Clothing Distribution Center

Today we took the shuttle back to the airport where the International Antarctica Center (centre) is located. The clothing distribution center is located there and we are going to be fitted with our cold weather gear. On arrival we watch a video explaining how our life depends on properly fitted clothes. Then our group of about fifty head into the dressing room to get fitted. Two orange cloth bags contain all our clothes and our boots. There are numerous gloves, a large parka with our name on it, several pairs of long underwear, jackets, hoods and socks. All give layers and layers of insulation. After putting it on you feel way too overdressed and it is hard to hear with your hood covering your ears. The boots are made with an insulated gap of air sandwiched between the rubber super structures, there is an air release valve so that the air will not expand while in flight and burst the boot. We have to remember to release the valve when we board the flight. I am lucky with all my clothes as they all fit on the first try.

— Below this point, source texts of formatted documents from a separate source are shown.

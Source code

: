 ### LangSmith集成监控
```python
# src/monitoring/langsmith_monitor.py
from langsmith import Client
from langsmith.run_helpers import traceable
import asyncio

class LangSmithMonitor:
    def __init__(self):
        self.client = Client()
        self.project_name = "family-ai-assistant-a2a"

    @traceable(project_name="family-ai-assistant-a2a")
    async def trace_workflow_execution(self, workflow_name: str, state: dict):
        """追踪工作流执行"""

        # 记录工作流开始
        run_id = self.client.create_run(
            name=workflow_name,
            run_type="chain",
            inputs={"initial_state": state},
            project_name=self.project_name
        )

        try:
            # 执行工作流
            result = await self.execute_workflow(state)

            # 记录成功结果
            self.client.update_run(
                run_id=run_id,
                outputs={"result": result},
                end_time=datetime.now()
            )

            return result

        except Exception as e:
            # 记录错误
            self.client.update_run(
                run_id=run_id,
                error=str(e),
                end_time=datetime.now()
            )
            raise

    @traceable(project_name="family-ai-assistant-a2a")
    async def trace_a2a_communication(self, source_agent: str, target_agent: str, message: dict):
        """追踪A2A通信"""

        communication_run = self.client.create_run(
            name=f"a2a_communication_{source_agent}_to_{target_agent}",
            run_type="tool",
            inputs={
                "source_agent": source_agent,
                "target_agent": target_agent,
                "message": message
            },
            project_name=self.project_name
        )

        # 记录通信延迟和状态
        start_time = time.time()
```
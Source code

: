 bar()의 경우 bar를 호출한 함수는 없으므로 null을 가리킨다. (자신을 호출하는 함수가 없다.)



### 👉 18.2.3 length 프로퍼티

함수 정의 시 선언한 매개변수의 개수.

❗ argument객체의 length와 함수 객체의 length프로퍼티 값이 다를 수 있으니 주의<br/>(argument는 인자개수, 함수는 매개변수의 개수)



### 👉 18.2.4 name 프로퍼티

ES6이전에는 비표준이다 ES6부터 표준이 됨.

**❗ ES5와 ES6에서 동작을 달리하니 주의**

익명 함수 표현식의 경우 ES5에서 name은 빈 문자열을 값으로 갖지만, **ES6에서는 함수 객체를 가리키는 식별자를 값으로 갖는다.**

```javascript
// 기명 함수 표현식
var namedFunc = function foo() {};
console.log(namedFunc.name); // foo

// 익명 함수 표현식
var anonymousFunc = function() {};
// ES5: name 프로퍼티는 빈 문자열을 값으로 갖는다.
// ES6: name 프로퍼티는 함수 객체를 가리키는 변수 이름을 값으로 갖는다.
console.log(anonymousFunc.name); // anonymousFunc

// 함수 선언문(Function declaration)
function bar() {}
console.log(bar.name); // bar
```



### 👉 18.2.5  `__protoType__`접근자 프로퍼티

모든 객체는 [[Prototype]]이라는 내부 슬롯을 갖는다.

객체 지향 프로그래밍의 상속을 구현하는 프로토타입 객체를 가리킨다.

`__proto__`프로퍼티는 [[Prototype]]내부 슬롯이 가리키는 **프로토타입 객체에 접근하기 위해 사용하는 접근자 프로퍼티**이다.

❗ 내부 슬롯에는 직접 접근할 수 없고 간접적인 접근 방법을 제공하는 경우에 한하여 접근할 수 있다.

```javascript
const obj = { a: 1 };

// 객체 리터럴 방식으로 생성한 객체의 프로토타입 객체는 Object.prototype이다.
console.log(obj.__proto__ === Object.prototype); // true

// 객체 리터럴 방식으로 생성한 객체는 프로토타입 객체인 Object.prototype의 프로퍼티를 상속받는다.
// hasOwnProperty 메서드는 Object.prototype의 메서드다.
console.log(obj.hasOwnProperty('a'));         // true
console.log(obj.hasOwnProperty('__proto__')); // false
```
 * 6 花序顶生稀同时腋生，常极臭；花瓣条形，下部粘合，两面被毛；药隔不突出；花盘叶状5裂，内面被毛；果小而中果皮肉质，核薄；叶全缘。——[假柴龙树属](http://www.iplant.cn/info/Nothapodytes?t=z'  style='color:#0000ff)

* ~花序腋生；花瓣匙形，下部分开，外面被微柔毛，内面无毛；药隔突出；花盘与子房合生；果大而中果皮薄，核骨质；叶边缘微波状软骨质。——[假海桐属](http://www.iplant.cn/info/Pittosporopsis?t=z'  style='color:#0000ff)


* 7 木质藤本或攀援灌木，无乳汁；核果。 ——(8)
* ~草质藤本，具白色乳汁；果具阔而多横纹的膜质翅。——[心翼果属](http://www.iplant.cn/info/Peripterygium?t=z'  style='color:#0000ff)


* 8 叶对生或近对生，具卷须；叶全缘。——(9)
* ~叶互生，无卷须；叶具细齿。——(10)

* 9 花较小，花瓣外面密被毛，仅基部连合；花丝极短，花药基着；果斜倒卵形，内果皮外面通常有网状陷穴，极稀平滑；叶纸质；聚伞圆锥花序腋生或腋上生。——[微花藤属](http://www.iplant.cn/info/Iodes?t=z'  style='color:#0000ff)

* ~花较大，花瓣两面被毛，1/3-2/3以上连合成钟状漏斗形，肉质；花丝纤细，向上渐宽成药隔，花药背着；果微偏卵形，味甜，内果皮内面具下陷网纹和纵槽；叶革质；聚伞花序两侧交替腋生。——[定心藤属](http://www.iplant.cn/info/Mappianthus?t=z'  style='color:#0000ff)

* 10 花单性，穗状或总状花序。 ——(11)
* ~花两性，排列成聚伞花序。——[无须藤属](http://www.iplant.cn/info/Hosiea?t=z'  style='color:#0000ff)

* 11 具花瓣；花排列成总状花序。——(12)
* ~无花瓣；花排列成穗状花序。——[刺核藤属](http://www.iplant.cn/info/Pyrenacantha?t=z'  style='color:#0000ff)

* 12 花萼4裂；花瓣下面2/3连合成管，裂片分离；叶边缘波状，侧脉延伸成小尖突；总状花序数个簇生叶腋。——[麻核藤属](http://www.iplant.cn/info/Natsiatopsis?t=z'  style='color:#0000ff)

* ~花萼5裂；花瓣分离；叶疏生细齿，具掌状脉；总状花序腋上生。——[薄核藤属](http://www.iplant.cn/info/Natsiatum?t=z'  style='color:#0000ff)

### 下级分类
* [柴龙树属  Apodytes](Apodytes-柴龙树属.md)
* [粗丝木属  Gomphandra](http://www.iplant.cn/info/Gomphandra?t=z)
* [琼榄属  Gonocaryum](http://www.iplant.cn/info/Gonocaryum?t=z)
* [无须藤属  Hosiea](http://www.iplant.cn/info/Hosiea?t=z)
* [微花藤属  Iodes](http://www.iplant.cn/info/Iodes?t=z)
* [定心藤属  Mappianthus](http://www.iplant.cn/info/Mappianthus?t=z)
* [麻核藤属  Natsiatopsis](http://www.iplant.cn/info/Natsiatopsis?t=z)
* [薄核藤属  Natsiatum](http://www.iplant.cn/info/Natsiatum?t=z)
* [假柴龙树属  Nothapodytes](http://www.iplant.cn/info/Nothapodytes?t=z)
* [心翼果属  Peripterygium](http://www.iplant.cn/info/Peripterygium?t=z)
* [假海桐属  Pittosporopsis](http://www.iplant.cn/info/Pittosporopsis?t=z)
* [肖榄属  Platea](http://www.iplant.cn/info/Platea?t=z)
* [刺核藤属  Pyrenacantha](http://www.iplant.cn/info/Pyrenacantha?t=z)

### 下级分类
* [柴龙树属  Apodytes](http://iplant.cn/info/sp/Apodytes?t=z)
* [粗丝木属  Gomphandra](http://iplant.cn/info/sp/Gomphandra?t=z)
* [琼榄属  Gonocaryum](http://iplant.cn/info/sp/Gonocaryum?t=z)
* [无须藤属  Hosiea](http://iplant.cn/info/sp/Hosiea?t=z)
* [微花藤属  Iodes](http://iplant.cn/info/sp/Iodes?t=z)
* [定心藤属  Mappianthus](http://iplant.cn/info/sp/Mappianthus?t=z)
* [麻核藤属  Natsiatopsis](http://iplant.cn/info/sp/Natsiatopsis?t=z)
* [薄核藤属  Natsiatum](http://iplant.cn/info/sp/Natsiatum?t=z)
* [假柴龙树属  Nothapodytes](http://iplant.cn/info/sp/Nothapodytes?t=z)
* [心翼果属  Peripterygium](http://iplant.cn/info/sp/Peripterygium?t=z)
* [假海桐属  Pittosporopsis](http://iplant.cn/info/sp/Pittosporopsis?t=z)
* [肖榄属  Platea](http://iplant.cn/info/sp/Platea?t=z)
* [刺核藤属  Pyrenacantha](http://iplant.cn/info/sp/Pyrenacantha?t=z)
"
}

We will be traveling in a C17, this is a jet plane so the flight tomorrow should be a quick five hours. We will leave at 3 in the morning to pack, and then fly out at about 6. The goal is to arrive in McMurdo around noon so that we will have maximum light, although that will be more like dusk at this time of year.

In the afternoon our research group rented bikes and we rode through Christchurch down to the beach. When we arrive back in the evening we learn that the weather in McMurdo is tentative for a landing. On a scale of 1, 2, or 3, we are now at a 2 which means marginal. Our flight is delayed two hours. We will need to leave the hotel at three in the morning.

The International Antarctic Centre

All your clothes must weigh less than 70 pounds.

AT the Pacific Ocean looking West, Terry Deshler PI, Brad Range Antarctic Scout, Paola Masoli Researcher, Jennifer Mercer Post Doc, and myself.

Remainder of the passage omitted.